Aelfred (the Great)


b. 849, Wantage, Berkshire
d. 26 Oct 899 (initially buried at Winchester) [1]

Title: Rex (King) (see note on royal styles)
Term: after 15 Apr 871 - 26 Oct 899
Chronology: after 15 Apr 871, acceded after the death of his brother, Æthelred; not consecrated [?] (see note on consecrations)
  26 Oct 899, died
Names/titles: Also spelled in Old English as Ælfræd; modern English: Alfred; byname: the Great

Ælfred was the youngest of the five sons of King Æthelwulf of Wessex. He journeyed to Rome twice as a child, in 853 and 855, where he is said (in retrospect) to have been consecrated king (853). Ælfred aided his brother, King Æthelred, to fight the invading Danes in 871 and distinguished himself in the Battle of Ashdown. When Æthelred died after Easter (15 Apr) 871, Ælfred assumed the kingship. In 875-876 Wessex was attacked by the Danish hosts, who occupied Wareham and Exeter. Ælfred reacted vigorously to these attacks, but late in 877 the Danes forced him to flee to the Somerset marshes. In May 878 Ælfred reassembled his army and won a great victory at Edington. He received the submission of Æthelred, ealdorman of the Mercians (c. 880) and was acknowledged as ruler of the English, perhaps from c. 880. At about the same time, Ælfred signed a treaty with Guthrum, king of the East Angles, laying down the boundaries of the Danelaw. After a temporary settlement was achieved with the Danes, Ælfred developed a system of defense based around fortified strongholds (burhs) and reorganized his army. He also began to encourage a revival in learning and in religious affairs, setting up schools, translating himself books into English. After studying the principles of lawgiving, Ælfred promulgated an important code of laws. In 885 he repelled an invasion of Kent by a Danish army, supported by the East Anglian Danes. In 886 Ælfred's army took the offensive and captured London, a success which brought him a recognition as 'king of the Anglo-Saxons'. The last years of his reign Ælfred resisted attacks of Danish forces. Biography sources: [2][3][4][5][6]

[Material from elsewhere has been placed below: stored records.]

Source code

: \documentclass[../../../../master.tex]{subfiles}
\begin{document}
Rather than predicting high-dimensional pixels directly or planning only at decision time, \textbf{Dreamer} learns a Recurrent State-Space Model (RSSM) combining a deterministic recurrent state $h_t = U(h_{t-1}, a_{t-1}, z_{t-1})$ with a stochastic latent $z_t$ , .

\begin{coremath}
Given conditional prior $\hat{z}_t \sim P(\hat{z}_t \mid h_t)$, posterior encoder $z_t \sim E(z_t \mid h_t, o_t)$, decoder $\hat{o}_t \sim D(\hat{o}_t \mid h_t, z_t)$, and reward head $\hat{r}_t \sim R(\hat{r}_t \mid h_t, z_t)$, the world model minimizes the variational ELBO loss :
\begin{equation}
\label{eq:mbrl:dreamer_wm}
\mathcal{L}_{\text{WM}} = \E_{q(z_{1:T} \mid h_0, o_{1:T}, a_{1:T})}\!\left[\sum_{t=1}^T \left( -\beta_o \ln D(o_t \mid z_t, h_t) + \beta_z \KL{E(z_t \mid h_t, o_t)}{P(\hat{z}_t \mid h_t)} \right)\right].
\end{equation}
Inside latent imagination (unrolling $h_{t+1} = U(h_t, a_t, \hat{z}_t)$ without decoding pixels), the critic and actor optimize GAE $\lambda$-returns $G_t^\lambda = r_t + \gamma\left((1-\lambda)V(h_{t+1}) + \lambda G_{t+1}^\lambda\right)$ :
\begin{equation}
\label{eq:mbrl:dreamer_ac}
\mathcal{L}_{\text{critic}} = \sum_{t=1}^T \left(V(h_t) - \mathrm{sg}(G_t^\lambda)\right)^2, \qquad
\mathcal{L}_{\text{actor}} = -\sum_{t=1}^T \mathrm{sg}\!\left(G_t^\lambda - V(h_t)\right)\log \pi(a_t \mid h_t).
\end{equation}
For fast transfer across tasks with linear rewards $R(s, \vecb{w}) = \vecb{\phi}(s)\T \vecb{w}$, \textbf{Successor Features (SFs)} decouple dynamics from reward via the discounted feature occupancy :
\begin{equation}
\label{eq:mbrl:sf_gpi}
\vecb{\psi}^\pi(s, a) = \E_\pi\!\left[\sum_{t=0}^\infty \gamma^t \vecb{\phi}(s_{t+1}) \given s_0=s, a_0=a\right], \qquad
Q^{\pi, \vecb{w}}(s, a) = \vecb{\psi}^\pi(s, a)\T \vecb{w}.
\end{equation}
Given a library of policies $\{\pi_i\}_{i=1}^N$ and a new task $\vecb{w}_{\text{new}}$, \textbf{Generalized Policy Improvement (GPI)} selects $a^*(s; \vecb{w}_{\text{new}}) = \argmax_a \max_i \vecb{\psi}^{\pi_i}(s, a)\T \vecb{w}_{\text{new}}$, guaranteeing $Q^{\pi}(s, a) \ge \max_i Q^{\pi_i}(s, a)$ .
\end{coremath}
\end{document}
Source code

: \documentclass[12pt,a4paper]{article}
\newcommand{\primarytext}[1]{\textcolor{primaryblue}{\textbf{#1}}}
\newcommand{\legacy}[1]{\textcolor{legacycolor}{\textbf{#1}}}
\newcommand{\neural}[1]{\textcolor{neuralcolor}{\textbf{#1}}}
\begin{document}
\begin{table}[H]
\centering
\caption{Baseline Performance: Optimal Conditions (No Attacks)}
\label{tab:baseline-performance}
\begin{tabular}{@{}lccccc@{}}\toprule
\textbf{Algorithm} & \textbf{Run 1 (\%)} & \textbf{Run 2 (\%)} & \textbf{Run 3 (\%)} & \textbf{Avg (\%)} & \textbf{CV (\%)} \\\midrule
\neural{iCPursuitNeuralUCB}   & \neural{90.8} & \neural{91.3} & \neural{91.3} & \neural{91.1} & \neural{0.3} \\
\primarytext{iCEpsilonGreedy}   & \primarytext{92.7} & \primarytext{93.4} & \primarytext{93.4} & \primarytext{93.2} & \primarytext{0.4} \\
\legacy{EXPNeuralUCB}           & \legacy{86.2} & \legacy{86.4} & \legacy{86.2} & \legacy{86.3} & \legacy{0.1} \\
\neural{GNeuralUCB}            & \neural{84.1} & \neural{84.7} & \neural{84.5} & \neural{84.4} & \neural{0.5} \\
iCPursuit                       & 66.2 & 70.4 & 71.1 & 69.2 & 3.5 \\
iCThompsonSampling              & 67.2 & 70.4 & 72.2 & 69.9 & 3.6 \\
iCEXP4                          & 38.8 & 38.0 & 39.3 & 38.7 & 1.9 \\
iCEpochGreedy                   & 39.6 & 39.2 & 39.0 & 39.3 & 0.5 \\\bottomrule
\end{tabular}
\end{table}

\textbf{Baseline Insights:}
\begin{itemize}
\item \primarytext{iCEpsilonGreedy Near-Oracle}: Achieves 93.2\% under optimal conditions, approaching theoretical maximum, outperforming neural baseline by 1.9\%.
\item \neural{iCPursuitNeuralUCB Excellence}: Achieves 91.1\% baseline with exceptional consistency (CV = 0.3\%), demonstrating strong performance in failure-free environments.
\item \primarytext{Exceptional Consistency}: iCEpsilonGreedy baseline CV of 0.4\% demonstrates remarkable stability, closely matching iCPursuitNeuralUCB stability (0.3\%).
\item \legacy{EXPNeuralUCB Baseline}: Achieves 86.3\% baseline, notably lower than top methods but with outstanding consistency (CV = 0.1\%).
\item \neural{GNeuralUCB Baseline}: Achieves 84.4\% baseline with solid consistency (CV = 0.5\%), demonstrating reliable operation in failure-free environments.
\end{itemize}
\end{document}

[1] "The Date of King Alfred's Death", by W.H. Stevenson, in ENGLISH HISTORICAL REVIEW, 13 (1898): 71-77.
[2] Handbook of British Chronology (1986)
[3] "The Anglo-Saxon Chronicle," ed. and trans. by G.N. Garmonsway (Everyman Press, London, 1953, reissued 1972, 1994).
[4] "The Blackwell Encyclopædia of Anglo-Saxon England", ed. by Michael Lapidge (Oxford, Blackwell, 1999).
[5] "Alfred the Great," ed. and trans. by Simon Keynes and Michael Lapidge (Penguin Classics, London, 1983).
[6] "The Regnal Dates of Alfred, Edward the Elder, and Athelstan," by Murray L. R. Beaven in ENGLISH HISTORICAL REVIEW, 32 (1917): 517-531.
  Image: coin of Ælfred the Great (obverse legend: ÆLFRED REX).